→ **Required work**
Would you restate each line of the data below word for word, without its pictures?

→ **Material to process**
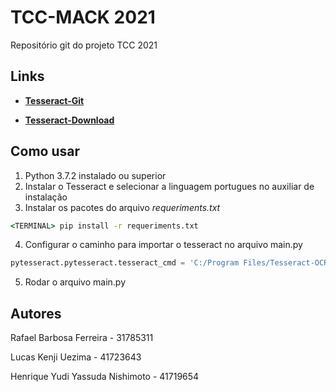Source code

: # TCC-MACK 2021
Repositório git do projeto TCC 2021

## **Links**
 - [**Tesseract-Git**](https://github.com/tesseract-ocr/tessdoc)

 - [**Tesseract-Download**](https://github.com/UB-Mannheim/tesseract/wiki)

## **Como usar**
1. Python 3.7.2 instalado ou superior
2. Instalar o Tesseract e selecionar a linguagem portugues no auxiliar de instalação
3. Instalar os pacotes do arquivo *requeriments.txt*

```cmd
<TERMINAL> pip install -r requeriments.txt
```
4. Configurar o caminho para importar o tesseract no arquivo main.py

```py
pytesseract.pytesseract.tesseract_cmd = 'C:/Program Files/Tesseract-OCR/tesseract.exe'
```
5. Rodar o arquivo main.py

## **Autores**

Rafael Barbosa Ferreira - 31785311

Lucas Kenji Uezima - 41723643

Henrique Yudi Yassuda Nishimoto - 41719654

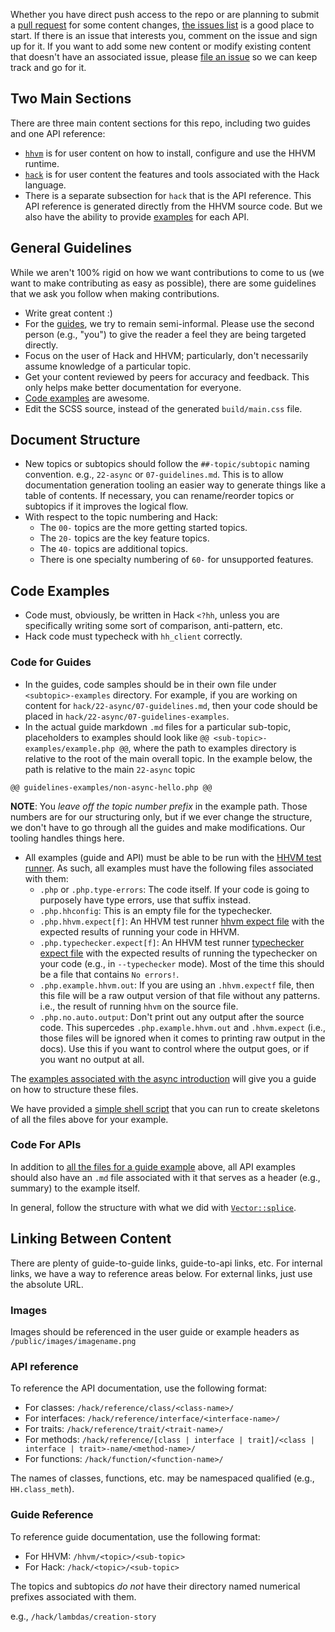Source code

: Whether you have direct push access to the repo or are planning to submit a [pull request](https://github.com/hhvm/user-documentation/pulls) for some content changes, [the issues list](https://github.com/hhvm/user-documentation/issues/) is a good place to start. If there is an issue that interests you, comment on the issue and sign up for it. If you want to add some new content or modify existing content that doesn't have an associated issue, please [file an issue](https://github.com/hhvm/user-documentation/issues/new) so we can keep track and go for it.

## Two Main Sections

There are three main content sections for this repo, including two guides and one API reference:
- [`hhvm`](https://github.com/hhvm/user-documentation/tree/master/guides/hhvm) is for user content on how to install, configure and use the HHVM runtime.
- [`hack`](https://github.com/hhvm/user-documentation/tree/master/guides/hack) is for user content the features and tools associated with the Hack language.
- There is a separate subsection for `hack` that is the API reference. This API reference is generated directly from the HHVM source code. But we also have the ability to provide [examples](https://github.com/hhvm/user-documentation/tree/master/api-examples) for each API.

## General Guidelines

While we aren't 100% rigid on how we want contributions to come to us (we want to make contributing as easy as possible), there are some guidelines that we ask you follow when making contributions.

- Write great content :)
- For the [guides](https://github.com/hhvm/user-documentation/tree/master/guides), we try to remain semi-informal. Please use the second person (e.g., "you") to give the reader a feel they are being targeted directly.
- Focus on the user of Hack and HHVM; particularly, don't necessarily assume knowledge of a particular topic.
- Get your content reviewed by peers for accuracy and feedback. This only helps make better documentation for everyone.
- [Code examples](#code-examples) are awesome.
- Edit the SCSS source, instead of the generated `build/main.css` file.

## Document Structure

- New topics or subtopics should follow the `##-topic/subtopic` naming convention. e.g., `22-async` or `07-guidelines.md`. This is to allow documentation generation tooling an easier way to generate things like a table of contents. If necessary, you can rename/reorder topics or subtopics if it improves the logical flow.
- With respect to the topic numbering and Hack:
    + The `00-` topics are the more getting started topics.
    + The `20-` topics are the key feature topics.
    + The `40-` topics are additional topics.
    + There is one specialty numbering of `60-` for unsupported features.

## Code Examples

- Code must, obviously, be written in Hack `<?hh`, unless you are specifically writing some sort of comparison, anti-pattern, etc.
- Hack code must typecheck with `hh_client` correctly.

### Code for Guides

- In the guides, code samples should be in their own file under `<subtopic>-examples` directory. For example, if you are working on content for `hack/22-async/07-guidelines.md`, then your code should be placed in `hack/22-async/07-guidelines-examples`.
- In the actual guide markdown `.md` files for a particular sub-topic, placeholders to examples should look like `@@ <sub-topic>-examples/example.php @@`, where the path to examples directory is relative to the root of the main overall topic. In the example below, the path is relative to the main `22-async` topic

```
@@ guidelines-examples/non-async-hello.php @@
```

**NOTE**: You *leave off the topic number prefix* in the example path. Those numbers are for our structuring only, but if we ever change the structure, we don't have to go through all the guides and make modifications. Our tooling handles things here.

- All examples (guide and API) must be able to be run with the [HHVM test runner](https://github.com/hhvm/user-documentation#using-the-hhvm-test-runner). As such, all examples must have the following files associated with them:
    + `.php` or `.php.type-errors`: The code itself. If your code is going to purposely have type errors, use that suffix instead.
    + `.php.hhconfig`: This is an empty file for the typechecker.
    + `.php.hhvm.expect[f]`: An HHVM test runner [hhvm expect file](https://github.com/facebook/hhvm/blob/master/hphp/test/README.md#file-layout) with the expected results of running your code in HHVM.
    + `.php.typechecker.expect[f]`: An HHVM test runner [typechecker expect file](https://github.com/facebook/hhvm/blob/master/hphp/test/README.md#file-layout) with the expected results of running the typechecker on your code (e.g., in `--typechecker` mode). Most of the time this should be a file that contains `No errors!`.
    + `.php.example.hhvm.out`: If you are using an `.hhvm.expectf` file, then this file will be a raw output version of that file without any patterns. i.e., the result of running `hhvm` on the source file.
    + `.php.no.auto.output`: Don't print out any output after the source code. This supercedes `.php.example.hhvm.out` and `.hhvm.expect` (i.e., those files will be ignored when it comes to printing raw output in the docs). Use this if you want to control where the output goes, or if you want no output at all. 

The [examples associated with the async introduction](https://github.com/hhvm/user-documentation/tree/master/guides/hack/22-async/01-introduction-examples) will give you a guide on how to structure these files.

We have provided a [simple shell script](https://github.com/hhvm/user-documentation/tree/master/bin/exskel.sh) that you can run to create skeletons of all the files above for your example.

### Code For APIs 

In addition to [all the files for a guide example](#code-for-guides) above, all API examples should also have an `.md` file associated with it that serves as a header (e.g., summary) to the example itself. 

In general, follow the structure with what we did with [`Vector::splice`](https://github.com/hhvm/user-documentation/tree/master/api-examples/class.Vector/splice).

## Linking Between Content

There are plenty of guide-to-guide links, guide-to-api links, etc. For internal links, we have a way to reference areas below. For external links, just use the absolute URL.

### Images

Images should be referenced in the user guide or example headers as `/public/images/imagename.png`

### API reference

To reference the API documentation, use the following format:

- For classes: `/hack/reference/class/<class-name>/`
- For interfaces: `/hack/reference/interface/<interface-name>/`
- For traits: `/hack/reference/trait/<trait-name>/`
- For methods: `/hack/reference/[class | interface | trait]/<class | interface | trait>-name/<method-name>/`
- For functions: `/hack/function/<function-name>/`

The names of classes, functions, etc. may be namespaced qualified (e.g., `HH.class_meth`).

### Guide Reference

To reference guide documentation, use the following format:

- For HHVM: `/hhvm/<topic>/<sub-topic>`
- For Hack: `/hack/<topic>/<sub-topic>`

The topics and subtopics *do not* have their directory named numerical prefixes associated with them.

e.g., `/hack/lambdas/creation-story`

→ **Output**
Source code

: # TCC-MACK 2021
Repositório git do projeto TCC 2021

## **Links**
 - [**Tesseract-Git**](https://github.com/tesseract-ocr/tessdoc)

 - [**Tesseract-Download**](https://github.com/UB-Mannheim/tesseract/wiki)

## **Como usar**
1. Python 3.7.2 instalado ou superior
2. Instalar o Tesseract e selecionar a linguagem portugues no auxiliar de instalação
3. Instalar os pacotes do arquivo *requeriments.txt*

```cmd
<TERMINAL> pip install -r requeriments.txt
```
4. Configurar o caminho para importar o tesseract no arquivo main.py

```py
pytesseract.pytesseract.tesseract_cmd = 'C:/Program Files/Tesseract-OCR/tesseract.exe'
```
5. Rodar o arquivo main.py

## **Autores**

Rafael Barbosa Ferreira - 31785311

Lucas Kenji Uezima - 41723643

Henrique Yudi Yassuda Nishimoto - 41719654

Source code

: Whether you have direct push access to the repo or are planning to submit a [pull request](https://github.com/hhvm/user-documentation/pulls) for some content changes, [the issues list](https://github.com/hhvm/user-documentation/issues/) is a good place to start. If there is an issue that interests you, comment on the issue and sign up for it. If you want to add some new content or modify existing content that doesn't have an associated issue, please [file an issue](https://github.com/hhvm/user-documentation/issues/new) so we can keep track and go for it.

## Two Main Sections

There are three main content sections for this repo, including two guides and one API reference:
- [`hhvm`](https://github.com/hhvm/user-documentation/tree/master/guides/hhvm) is for user content on how to install, configure and use the HHVM runtime.
- [`hack`](https://github.com/hhvm/user-documentation/tree/master/guides/hack) is for user content the features and tools associated with the Hack language.
- There is a separate subsection for `hack` that is the API reference. This API reference is generated directly from the HHVM source code. But we also have the ability to provide [examples](https://github.com/hhvm/user-documentation/tree/master/api-examples) for each API.

## General Guidelines

While we aren't 100% rigid on how we want contributions to come to us (we want to make contributing as easy as possible), there are some guidelines that we ask you follow when making contributions.

- Write great content :)
- For the [guides](https://github.com/hhvm/user-documentation/tree/master/guides), we try to remain semi-informal. Please use the second person (e.g., "you") to give the reader a feel they are being targeted directly.
- Focus on the user of Hack and HHVM; particularly, don't necessarily assume knowledge of a particular topic.
- Get your content reviewed by peers for accuracy and feedback. This only helps make better documentation for everyone.
- [Code examples](#code-examples) are awesome.
- Edit the SCSS source, instead of the generated `build/main.css` file.

## Document Structure

- New topics or subtopics should follow the `##-topic/subtopic` naming convention. e.g., `22-async` or `07-guidelines.md`. This is to allow documentation generation tooling an easier way to generate things like a table of contents. If necessary, you can rename/reorder topics or subtopics if it improves the logical flow.
- With respect to the topic numbering and Hack:
    + The `00-` topics are the more getting started topics.
    + The `20-` topics are the key feature topics.
    + The `40-` topics are additional topics.
    + There is one specialty numbering of `60-` for unsupported features.

## Code Examples

- Code must, obviously, be written in Hack `<?hh`, unless you are specifically writing some sort of comparison, anti-pattern, etc.
- Hack code must typecheck with `hh_client` correctly.

### Code for Guides

- In the guides, code samples should be in their own file under `<subtopic>-examples` directory. For example, if you are working on content for `hack/22-async/07-guidelines.md`, then your code should be placed in `hack/22-async/07-guidelines-examples`.
- In the actual guide markdown `.md` files for a particular sub-topic, placeholders to examples should look like `@@ <sub-topic>-examples/example.php @@`, where the path to examples directory is relative to the root of the main overall topic. In the example below, the path is relative to the main `22-async` topic

```
@@ guidelines-examples/non-async-hello.php @@
```

**NOTE**: You *leave off the topic number prefix* in the example path. Those numbers are for our structuring only, but if we ever change the structure, we don't have to go through all the guides and make modifications. Our tooling handles things here.

- All examples (guide and API) must be able to be run with the [HHVM test runner](https://github.com/hhvm/user-documentation#using-the-hhvm-test-runner). As such, all examples must have the following files associated with them:
    + `.php` or `.php.type-errors`: The code itself. If your code is going to purposely have type errors, use that suffix instead.
    + `.php.hhconfig`: This is an empty file for the typechecker.
    + `.php.hhvm.expect[f]`: An HHVM test runner [hhvm expect file](https://github.com/facebook/hhvm/blob/master/hphp/test/README.md#file-layout) with the expected results of running your code in HHVM.
    + `.php.typechecker.expect[f]`: An HHVM test runner [typechecker expect file](https://github.com/facebook/hhvm/blob/master/hphp/test/README.md#file-layout) with the expected results of running the typechecker on your code (e.g., in `--typechecker` mode). Most of the time this should be a file that contains `No errors!`.
    + `.php.example.hhvm.out`: If you are using an `.hhvm.expectf` file, then this file will be a raw output version of that file without any patterns. i.e., the result of running `hhvm` on the source file.
    + `.php.no.auto.output`: Don't print out any output after the source code. This supercedes `.php.example.hhvm.out` and `.hhvm.expect` (i.e., those files will be ignored when it comes to printing raw output in the docs). Use this if you want to control where the output goes, or if you want no output at all. 

The [examples associated with the async introduction](https://github.com/hhvm/user-documentation/tree/master/guides/hack/22-async/01-introduction-examples) will give you a guide on how to structure these files.

We have provided a [simple shell script](https://github.com/hhvm/user-documentation/tree/master/bin/exskel.sh) that you can run to create skeletons of all the files above for your example.

### Code For APIs 

In addition to [all the files for a guide example](#code-for-guides) above, all API examples should also have an `.md` file associated with it that serves as a header (e.g., summary) to the example itself. 

In general, follow the structure with what we did with [`Vector::splice`](https://github.com/hhvm/user-documentation/tree/master/api-examples/class.Vector/splice).

## Linking Between Content

There are plenty of guide-to-guide links, guide-to-api links, etc. For internal links, we have a way to reference areas below. For external links, just use the absolute URL.

### Images

Images should be referenced in the user guide or example headers as `/public/images/imagename.png`

### API reference

To reference the API documentation, use the following format:

- For classes: `/hack/reference/class/<class-name>/`
- For interfaces: `/hack/reference/interface/<interface-name>/`
- For traits: `/hack/reference/trait/<trait-name>/`
- For methods: `/hack/reference/[class | interface | trait]/<class | interface | trait>-name/<method-name>/`
- For functions: `/hack/function/<function-name>/`

The names of classes, functions, etc. may be namespaced qualified (e.g., `HH.class_meth`).

### Guide Reference

To reference guide documentation, use the following format:

- For HHVM: `/hhvm/<topic>/<sub-topic>`
- For Hack: `/hack/<topic>/<sub-topic>`

The topics and subtopics *do not* have their directory named numerical prefixes associated with them.

e.g., `/hack/lambdas/creation-story`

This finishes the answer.